[TASK PROMPT] Transcribe the listing below only from the line with "## Apa yang Telah Anda Pelajari" up to and including the line with "## Pemecahan Masalah Umum".

Content starts

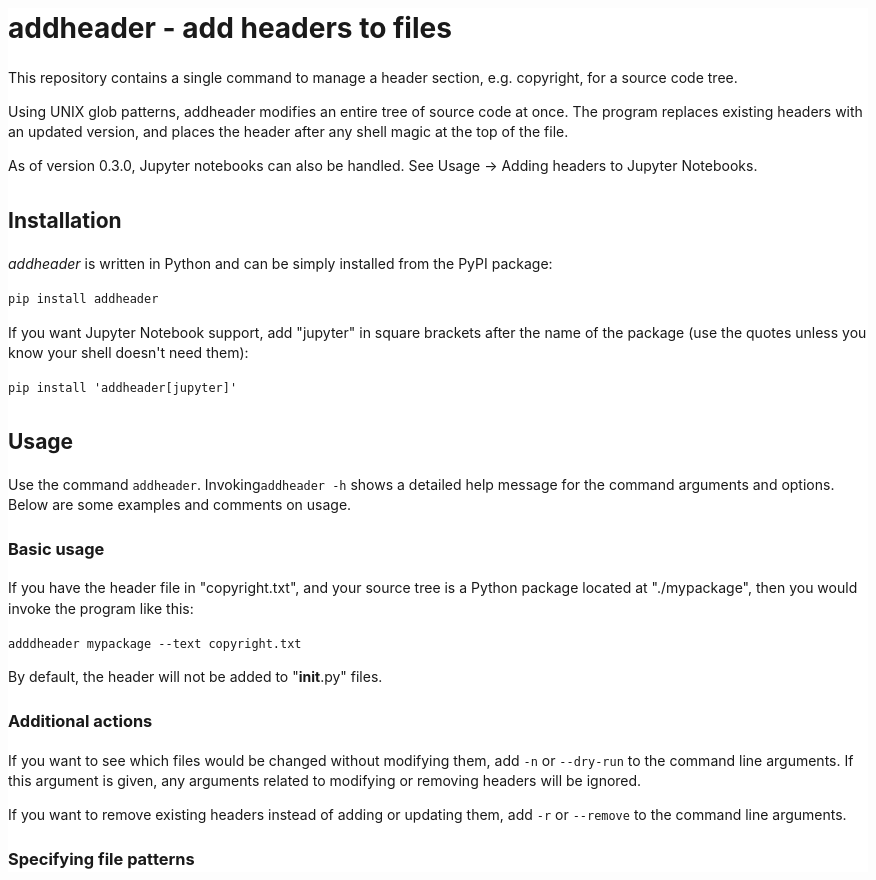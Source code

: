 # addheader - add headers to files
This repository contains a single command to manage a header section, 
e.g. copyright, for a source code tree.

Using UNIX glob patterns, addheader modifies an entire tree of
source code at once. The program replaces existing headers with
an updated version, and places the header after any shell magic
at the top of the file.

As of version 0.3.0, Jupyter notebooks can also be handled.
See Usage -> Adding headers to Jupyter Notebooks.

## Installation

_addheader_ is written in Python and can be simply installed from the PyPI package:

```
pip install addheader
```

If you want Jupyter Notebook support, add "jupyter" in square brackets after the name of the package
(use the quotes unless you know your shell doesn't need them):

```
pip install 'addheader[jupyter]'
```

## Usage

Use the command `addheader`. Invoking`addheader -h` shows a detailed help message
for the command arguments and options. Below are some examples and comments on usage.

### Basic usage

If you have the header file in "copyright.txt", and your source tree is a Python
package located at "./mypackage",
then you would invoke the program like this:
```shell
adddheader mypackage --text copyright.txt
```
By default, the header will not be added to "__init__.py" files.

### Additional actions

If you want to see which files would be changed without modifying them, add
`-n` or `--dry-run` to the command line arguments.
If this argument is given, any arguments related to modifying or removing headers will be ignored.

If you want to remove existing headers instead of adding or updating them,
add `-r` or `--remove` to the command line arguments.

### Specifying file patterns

Content ends
Content starts

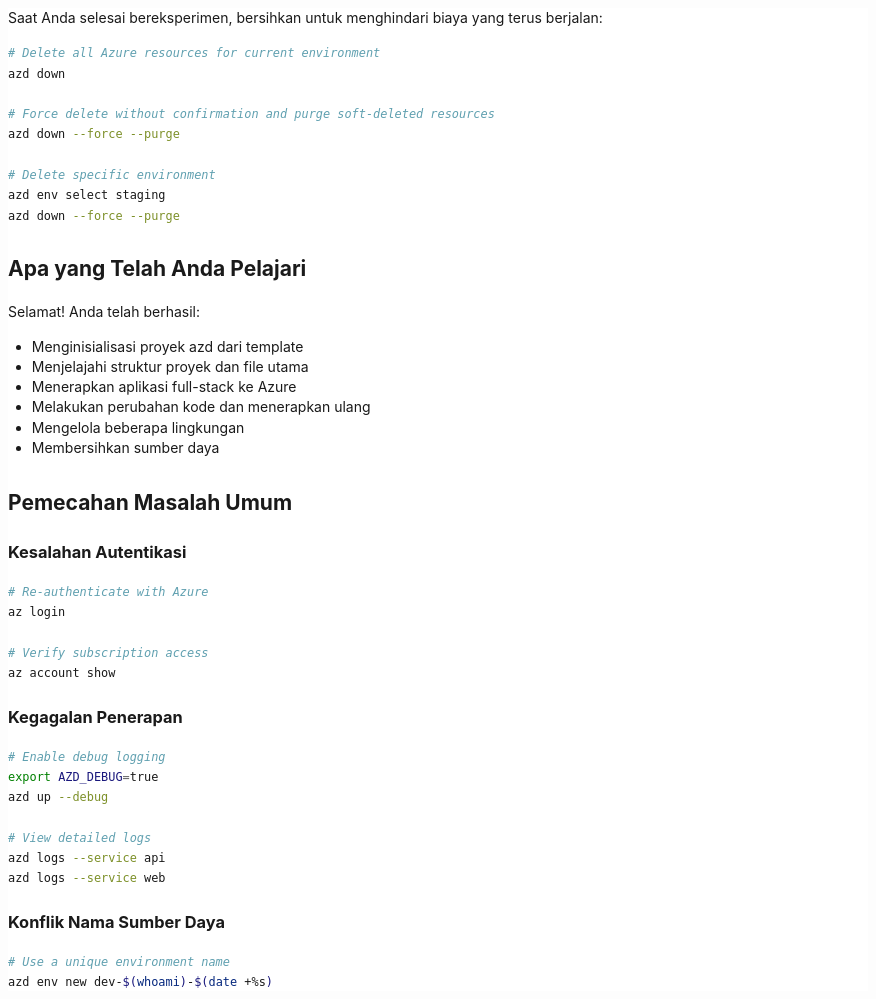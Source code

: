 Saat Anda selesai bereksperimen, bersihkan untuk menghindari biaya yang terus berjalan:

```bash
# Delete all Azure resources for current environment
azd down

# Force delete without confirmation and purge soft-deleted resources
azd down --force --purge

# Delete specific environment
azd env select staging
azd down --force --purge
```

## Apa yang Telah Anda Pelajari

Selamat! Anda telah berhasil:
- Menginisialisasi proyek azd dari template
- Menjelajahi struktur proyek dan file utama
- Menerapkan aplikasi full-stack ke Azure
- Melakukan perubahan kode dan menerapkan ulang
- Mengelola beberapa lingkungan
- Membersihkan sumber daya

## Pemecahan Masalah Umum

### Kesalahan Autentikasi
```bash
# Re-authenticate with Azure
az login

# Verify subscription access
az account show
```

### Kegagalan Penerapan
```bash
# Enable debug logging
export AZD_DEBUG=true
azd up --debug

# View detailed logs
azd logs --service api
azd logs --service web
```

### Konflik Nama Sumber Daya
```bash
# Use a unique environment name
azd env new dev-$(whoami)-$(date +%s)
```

Content ends
Content starts

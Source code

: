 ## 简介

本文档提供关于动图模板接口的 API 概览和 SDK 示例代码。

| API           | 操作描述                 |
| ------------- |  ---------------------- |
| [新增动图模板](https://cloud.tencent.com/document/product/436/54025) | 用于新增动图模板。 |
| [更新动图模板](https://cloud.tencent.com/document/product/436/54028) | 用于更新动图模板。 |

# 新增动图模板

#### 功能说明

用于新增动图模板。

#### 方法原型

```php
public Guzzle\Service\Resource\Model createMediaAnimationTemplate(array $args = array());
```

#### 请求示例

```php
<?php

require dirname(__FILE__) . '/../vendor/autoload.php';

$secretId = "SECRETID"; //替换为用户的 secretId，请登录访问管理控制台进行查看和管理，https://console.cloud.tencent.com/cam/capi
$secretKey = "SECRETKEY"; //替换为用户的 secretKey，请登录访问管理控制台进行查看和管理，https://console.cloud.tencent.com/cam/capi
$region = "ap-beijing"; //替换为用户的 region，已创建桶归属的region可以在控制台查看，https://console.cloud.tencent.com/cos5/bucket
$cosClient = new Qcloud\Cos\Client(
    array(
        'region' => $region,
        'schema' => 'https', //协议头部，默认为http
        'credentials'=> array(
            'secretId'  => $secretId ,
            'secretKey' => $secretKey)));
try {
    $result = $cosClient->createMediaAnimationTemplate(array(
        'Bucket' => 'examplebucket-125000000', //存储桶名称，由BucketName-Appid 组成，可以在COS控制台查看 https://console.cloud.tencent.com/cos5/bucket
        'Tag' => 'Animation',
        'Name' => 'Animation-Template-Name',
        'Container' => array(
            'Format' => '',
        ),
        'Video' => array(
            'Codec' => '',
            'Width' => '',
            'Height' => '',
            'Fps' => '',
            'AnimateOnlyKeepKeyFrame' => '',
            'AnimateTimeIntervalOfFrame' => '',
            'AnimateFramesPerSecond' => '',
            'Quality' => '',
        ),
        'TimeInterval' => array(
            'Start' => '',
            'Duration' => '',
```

Content ends

[WRITTEN RESPONSE]
## Apa yang Telah Anda Pelajari

Selamat! Anda telah berhasil:
- Menginisialisasi proyek azd dari template
- Menjelajahi struktur proyek dan file utama
- Menerapkan aplikasi full-stack ke Azure
- Melakukan perubahan kode dan menerapkan ulang
- Mengelola beberapa lingkungan
- Membersihkan sumber daya

## Pemecahan Masalah Umum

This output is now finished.